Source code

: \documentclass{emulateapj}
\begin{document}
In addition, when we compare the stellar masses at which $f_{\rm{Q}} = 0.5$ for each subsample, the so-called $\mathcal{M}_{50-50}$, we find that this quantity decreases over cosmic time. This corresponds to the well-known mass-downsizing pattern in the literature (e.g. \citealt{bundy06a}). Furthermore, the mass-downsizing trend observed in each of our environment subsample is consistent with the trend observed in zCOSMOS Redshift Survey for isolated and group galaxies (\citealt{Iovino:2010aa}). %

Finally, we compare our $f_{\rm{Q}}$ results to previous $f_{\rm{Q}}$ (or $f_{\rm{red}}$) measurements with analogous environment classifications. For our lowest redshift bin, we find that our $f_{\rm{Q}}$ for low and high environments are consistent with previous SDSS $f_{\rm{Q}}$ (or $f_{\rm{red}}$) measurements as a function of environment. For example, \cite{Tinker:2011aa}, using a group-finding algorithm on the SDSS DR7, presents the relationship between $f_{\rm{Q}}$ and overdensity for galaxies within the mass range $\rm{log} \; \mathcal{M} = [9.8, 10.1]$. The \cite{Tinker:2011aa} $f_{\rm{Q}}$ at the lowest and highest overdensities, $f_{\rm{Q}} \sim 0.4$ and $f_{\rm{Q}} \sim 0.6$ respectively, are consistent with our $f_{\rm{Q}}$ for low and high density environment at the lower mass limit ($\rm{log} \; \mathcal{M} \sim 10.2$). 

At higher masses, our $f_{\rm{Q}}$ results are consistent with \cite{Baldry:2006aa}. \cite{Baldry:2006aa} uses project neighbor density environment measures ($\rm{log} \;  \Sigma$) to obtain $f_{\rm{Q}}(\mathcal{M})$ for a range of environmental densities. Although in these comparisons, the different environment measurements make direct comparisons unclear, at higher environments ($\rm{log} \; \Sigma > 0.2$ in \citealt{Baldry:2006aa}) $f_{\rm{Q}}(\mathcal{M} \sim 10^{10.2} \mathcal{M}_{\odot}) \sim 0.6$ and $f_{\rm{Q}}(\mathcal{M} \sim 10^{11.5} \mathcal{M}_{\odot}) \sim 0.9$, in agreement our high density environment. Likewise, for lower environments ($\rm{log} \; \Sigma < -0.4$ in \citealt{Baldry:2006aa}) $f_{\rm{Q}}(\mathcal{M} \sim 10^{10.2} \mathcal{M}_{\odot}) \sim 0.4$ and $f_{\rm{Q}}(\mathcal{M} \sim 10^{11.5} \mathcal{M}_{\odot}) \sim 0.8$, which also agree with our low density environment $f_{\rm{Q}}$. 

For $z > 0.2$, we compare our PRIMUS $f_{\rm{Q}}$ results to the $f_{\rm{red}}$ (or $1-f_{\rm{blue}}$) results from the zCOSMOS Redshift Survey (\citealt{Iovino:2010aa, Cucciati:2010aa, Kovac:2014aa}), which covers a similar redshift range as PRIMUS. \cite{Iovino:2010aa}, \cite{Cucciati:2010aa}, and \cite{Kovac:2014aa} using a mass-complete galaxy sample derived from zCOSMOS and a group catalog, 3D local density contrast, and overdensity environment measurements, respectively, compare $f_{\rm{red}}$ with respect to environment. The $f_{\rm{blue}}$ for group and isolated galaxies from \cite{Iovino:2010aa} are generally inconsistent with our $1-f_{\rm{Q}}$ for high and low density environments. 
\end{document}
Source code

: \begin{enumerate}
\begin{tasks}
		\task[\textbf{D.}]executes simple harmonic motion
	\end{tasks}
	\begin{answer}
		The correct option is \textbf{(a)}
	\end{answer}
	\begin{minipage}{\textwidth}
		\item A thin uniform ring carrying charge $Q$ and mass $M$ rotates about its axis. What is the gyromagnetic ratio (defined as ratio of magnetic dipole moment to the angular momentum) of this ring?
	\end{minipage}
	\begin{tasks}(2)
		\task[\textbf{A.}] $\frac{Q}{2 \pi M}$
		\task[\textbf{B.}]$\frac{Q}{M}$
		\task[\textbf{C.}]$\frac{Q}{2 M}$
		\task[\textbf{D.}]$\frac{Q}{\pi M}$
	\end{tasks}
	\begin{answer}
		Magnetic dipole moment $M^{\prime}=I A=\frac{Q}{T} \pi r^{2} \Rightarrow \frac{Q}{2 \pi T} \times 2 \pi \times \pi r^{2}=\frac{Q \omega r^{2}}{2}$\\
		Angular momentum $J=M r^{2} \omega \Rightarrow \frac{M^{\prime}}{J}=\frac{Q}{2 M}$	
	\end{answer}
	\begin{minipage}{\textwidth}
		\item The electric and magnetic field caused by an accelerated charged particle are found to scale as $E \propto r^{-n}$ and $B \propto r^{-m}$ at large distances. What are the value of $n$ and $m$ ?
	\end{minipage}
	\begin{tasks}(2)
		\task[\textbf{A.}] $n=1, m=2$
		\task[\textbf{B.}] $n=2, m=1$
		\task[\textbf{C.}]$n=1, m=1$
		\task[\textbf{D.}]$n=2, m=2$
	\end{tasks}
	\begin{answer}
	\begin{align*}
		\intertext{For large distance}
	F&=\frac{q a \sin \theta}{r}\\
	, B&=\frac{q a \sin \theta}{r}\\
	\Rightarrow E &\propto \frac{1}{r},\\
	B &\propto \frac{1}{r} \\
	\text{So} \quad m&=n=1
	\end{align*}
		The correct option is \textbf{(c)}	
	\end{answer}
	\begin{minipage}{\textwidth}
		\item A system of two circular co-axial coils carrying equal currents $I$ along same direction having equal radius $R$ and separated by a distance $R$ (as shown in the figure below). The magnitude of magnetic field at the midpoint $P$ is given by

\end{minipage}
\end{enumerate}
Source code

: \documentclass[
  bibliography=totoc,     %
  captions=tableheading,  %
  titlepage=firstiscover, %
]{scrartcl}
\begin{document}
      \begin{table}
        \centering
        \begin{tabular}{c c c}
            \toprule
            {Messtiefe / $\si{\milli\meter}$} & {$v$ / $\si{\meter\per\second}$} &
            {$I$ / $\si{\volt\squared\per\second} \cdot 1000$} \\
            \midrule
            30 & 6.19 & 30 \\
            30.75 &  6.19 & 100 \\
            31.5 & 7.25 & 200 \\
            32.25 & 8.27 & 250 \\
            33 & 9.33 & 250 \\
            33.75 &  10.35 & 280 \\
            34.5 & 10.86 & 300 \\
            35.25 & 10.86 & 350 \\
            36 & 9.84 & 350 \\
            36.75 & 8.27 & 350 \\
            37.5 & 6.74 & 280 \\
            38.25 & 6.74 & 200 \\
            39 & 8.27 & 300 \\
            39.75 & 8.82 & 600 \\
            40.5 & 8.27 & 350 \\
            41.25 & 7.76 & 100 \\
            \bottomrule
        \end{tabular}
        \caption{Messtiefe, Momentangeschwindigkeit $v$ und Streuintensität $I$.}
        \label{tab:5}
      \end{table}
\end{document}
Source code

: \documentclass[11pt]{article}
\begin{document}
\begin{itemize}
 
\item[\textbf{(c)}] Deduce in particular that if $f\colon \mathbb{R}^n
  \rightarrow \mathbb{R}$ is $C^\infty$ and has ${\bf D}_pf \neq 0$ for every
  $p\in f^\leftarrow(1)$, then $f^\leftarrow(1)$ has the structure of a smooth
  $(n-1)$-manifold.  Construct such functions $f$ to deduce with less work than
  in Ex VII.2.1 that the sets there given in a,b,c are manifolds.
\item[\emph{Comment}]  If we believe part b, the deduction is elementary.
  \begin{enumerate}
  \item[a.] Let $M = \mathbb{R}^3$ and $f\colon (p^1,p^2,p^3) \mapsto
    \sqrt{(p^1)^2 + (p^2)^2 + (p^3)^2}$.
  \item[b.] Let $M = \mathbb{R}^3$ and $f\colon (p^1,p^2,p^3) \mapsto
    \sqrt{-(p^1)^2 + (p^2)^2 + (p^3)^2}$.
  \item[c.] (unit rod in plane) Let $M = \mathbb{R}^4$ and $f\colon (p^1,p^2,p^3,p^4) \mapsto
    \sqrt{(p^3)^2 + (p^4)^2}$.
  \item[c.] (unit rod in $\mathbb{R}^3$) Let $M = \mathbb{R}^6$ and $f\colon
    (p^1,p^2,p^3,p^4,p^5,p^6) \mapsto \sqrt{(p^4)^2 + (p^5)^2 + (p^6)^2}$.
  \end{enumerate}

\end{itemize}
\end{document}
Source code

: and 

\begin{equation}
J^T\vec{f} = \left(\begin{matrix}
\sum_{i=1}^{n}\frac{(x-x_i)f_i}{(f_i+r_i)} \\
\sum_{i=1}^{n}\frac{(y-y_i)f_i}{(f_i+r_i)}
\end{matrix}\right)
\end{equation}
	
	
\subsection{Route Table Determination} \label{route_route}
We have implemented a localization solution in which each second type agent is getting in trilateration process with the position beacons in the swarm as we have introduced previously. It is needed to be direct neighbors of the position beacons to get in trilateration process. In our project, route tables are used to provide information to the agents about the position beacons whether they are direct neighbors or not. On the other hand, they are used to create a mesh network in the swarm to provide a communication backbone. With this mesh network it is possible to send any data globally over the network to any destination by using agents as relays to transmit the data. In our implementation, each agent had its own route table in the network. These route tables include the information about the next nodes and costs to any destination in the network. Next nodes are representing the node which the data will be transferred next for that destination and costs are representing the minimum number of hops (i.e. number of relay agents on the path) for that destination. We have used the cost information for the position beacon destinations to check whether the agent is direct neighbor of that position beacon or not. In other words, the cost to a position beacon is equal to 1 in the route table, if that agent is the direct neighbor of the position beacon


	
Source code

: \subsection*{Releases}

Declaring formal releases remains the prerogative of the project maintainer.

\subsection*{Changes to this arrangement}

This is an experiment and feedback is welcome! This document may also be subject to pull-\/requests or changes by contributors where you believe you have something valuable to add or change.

◆ **Problem statement**: Copy exactly the lines that run from the first line of the data to the line containing "Finally, we compare", please, with both ends included and nothing else.

◆ **Exercise output**:
Source code

: \documentclass{emulateapj}
\begin{document}
In addition, when we compare the stellar masses at which $f_{\rm{Q}} = 0.5$ for each subsample, the so-called $\mathcal{M}_{50-50}$, we find that this quantity decreases over cosmic time. This corresponds to the well-known mass-downsizing pattern in the literature (e.g. \citealt{bundy06a}). Furthermore, the mass-downsizing trend observed in each of our environment subsample is consistent with the trend observed in zCOSMOS Redshift Survey for isolated and group galaxies (\citealt{Iovino:2010aa}). %

Finally, we compare our $f_{\rm{Q}}$ results to previous $f_{\rm{Q}}$ (or $f_{\rm{red}}$) measurements with analogous environment classifications. For our lowest redshift bin, we find that our $f_{\rm{Q}}$ for low and high environments are consistent with previous SDSS $f_{\rm{Q}}$ (or $f_{\rm{red}}$) measurements as a function of environment. For example, \cite{Tinker:2011aa}, using a group-finding algorithm on the SDSS DR7, presents the relationship between $f_{\rm{Q}}$ and overdensity for galaxies within the mass range $\rm{log} \; \mathcal{M} = [9.8, 10.1]$. The \cite{Tinker:2011aa} $f_{\rm{Q}}$ at the lowest and highest overdensities, $f_{\rm{Q}} \sim 0.4$ and $f_{\rm{Q}} \sim 0.6$ respectively, are consistent with our $f_{\rm{Q}}$ for low and high density environment at the lower mass limit ($\rm{log} \; \mathcal{M} \sim 10.2$). 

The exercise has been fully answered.